家族について

 父について語りたい。
 私の父は今年で54になる会社員だ。大食漢で巨漢。ヘビースモーカーだったが私が生まれてから何度も禁煙している。先祖を篤く敬い、自らも家系を継ぐ人間だ。仕事人間でほとんどの時間を仕事に費やしている。
 父は滅多に私と関わらなかった。関われなかったといった方が正しいと思う。私の幼少の記憶の中の父は、寝ている姿か休日にも関わらずパソコンに向かっている姿である。よくある型の家族における休日の過ごし方、つまり行楽地に連れて行ってもらった記憶など片手に収まるくらいである。私も外に出かけることが好きなタイプではなかったから、駄々をこねた記憶などもない。夏はタンクトップで、冬はベンチコートにニット帽で家のパソコンに向かう背中が私の記憶である。そしてその父を母は献身的に支えていた。
 私は尊敬する人物を聞かれたときに「親」と答えるような人間は好きではない。だが悔しいことに私の最も尊敬する人物は父親なのである。いつも文句も言わず背広姿で家を出ていく父を私は誇らしく思っていた。それは今も、将来も変わらないだろう。
 父は私が中学生の時に死んだ。心筋梗塞だった。
 死ぬ2年ほど前だっただろうか、父は珍しく夏休みを取り、私と工作をしてくれた。ガンラックを作ったのだ。当時私はエアソフトガンに凝っており、多数収集していた。男二人でホームセンターに行き、材料を買い、検討を重ねた。楽しい時間だった。あの日の高い青空ですら、今でも思い出すことができる。
「今までこんなこともしてこなかったから」
そんなことを車の中で言われた。その時は何も気に留めなかったが、父は死期を悟っていたのかもしれない。

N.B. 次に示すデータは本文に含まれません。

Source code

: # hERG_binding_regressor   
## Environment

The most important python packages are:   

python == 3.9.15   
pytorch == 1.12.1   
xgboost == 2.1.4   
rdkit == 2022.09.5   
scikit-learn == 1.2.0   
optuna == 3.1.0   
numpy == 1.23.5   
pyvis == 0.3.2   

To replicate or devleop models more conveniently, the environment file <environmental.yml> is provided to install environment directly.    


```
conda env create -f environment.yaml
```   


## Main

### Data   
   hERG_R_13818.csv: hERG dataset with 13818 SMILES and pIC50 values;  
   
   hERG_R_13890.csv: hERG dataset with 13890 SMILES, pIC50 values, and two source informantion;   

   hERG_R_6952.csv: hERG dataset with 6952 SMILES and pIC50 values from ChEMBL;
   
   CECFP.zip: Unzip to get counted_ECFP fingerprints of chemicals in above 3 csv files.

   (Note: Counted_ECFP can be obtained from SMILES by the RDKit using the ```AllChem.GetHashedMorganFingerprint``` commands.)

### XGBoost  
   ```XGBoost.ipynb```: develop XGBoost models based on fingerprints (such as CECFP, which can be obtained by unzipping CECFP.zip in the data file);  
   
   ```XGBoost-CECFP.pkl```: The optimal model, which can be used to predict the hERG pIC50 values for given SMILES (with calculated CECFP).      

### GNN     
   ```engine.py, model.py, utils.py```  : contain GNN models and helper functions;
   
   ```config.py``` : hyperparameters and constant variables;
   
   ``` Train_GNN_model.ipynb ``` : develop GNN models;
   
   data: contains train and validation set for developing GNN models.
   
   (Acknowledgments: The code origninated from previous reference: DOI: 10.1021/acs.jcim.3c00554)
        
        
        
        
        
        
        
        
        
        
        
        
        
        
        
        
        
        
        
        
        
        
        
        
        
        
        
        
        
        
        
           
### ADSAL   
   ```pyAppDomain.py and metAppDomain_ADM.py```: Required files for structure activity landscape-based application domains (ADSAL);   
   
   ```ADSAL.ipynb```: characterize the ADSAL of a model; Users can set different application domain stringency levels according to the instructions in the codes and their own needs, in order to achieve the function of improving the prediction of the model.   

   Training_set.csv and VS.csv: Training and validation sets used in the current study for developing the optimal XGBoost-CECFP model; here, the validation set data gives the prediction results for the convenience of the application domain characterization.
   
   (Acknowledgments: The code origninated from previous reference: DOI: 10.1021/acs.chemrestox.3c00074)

 父の死から4年がたった。夏の思い出からは6年である。私は大学生となり、こうして父との記憶を振り返ることができるようになった。いまだに死の事実は鮮明ではない。むしろ死んでいることなど忘れてしまいそうだ。もう少ししたら玄関を開けて帰ってくるのではないだろうかといつも考えている。もし帰ってきたら話したいことが沢山ある。乗ってもらいたい相談が山ほどある。
 しかし、そんなことは私が死ぬまで起こらないのだ。私の肉体が土に還り、その魂が父の横に逝くまで、そんなことは起こらないのだ。その事実をかみしめる時、荒れる海のような灰色の悲しみが私の心に去来する。
 高く、青く、一尾のたなびく雲を載せたあの夏の日の空のように、父は気高く生きたと思う。私はその一風景を最も近くで、しかしながら間接的に、観察することができた。私は父があの人で本当に良かったと思う。私もかく在りたい。この尊敬を持たせてくれた、持てるような姿をしていてくれた父が大好きだ。
 以上、我ながら纏まらない文章だが、父についての駄文であった。